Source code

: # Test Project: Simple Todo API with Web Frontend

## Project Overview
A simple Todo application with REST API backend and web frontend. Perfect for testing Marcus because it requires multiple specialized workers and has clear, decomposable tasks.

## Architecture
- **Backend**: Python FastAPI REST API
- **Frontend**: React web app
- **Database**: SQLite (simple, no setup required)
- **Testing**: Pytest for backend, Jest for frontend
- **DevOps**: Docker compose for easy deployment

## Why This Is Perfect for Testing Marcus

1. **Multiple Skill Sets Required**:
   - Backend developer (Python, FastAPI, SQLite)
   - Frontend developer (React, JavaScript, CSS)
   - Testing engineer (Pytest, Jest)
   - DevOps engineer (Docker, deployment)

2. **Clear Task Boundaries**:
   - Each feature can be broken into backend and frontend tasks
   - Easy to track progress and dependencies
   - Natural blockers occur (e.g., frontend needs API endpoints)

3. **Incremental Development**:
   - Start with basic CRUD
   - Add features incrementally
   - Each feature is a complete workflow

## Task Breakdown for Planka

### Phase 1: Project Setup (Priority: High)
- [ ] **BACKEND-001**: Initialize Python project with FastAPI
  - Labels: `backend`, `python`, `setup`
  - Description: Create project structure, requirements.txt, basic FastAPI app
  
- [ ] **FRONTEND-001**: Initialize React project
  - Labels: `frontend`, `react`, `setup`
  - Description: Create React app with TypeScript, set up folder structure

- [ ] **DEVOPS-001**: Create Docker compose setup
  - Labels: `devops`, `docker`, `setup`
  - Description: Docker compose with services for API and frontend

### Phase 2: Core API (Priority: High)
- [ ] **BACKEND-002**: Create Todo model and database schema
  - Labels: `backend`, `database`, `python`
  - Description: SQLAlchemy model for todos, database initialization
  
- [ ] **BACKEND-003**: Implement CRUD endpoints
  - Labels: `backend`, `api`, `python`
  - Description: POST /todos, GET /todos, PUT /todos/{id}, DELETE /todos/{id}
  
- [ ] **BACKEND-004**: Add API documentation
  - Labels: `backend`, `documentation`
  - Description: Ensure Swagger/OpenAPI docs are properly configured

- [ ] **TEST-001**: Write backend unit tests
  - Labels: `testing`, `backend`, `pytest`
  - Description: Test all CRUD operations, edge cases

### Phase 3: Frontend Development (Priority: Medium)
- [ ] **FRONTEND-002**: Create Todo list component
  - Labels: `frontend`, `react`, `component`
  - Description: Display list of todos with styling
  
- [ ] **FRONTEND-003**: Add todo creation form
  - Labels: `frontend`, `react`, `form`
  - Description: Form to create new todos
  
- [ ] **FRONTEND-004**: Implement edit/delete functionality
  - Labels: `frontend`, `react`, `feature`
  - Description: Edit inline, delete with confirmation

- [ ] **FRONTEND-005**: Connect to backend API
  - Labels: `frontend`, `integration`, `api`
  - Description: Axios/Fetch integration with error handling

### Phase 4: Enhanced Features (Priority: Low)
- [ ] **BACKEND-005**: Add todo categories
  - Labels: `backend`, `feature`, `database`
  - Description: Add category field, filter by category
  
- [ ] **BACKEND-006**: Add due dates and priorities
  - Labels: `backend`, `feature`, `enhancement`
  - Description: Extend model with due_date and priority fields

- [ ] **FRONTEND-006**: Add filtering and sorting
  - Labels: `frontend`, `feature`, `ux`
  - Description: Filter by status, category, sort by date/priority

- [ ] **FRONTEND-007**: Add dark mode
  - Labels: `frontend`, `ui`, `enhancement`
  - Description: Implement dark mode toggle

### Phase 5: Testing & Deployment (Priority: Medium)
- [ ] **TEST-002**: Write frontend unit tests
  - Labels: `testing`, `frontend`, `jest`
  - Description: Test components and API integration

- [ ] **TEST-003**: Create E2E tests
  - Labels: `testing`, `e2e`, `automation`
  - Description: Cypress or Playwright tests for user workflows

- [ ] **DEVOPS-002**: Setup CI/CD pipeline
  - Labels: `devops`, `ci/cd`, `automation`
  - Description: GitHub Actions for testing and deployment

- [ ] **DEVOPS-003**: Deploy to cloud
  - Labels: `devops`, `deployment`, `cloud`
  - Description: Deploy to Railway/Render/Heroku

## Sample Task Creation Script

* * *

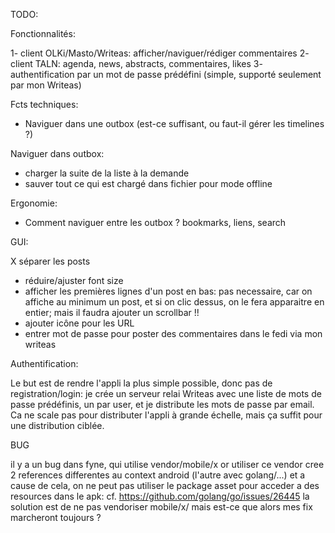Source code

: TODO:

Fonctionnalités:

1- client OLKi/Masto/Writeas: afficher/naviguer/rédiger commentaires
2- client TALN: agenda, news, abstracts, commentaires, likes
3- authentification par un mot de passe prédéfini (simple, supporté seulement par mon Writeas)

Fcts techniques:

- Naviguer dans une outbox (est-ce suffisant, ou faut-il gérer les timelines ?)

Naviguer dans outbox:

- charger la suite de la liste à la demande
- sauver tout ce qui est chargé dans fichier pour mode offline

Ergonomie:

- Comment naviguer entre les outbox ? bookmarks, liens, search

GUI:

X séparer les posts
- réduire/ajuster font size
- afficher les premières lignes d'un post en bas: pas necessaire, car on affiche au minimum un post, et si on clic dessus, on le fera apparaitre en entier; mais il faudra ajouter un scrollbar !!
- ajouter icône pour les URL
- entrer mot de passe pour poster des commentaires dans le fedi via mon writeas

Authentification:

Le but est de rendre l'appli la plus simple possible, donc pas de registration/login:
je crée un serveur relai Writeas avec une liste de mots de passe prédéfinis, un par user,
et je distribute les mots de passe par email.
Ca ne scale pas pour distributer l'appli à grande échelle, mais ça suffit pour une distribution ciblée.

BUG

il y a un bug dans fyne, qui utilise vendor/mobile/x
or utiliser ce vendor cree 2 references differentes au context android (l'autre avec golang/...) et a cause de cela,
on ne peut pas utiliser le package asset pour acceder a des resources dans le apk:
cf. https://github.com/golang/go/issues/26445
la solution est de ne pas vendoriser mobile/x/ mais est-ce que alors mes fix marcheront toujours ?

---

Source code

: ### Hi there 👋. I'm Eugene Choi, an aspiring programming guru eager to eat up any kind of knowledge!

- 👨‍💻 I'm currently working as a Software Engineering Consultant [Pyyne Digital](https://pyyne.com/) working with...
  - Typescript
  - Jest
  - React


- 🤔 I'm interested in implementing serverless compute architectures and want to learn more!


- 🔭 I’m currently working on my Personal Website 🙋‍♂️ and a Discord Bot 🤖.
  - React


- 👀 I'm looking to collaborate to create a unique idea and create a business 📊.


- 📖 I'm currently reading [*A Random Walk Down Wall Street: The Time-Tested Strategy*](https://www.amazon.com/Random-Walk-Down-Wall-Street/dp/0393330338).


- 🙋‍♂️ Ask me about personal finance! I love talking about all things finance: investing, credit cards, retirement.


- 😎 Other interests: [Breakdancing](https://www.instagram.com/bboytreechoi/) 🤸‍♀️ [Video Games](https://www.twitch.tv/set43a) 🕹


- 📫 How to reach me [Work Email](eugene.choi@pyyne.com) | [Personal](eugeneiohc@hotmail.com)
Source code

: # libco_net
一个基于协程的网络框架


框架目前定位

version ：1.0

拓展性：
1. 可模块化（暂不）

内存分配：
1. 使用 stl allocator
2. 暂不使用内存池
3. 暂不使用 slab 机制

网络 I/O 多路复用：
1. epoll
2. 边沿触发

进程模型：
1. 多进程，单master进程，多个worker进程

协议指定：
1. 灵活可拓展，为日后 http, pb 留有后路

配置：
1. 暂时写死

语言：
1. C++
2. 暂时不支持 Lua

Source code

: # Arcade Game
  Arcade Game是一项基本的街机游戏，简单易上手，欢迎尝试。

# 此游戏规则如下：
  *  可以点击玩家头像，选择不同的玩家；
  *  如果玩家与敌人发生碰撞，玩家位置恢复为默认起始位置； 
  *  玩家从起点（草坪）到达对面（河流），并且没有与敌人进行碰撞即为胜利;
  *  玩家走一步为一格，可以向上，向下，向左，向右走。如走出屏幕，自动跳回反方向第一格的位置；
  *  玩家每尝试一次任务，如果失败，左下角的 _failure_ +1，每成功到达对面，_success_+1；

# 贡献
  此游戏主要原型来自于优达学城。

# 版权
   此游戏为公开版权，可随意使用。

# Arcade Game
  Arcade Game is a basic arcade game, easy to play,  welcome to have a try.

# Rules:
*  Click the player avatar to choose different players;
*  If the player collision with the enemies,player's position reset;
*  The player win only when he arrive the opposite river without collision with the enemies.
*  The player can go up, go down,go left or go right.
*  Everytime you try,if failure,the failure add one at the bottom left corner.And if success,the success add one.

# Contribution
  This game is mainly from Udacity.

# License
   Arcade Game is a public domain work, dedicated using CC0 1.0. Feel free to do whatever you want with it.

● **Task item**
Restate word for word the entries above, starting at the line with "- Description: Filter" and ending at the line with "## Sample Task Creation Script", inclusive, and no others.

● **Output of the task**
  - Description: Filter by status, category, sort by date/priority

- [ ] **FRONTEND-007**: Add dark mode
  - Labels: `frontend`, `ui`, `enhancement`
  - Description: Implement dark mode toggle

### Phase 5: Testing & Deployment (Priority: Medium)
- [ ] **TEST-002**: Write frontend unit tests
  - Labels: `testing`, `frontend`, `jest`
  - Description: Test components and API integration

- [ ] **TEST-003**: Create E2E tests
  - Labels: `testing`, `e2e`, `automation`
  - Description: Cypress or Playwright tests for user workflows

- [ ] **DEVOPS-002**: Setup CI/CD pipeline
  - Labels: `devops`, `ci/cd`, `automation`
  - Description: GitHub Actions for testing and deployment

- [ ] **DEVOPS-003**: Deploy to cloud
  - Labels: `devops`, `deployment`, `cloud`
  - Description: Deploy to Railway/Render/Heroku

## Sample Task Creation Script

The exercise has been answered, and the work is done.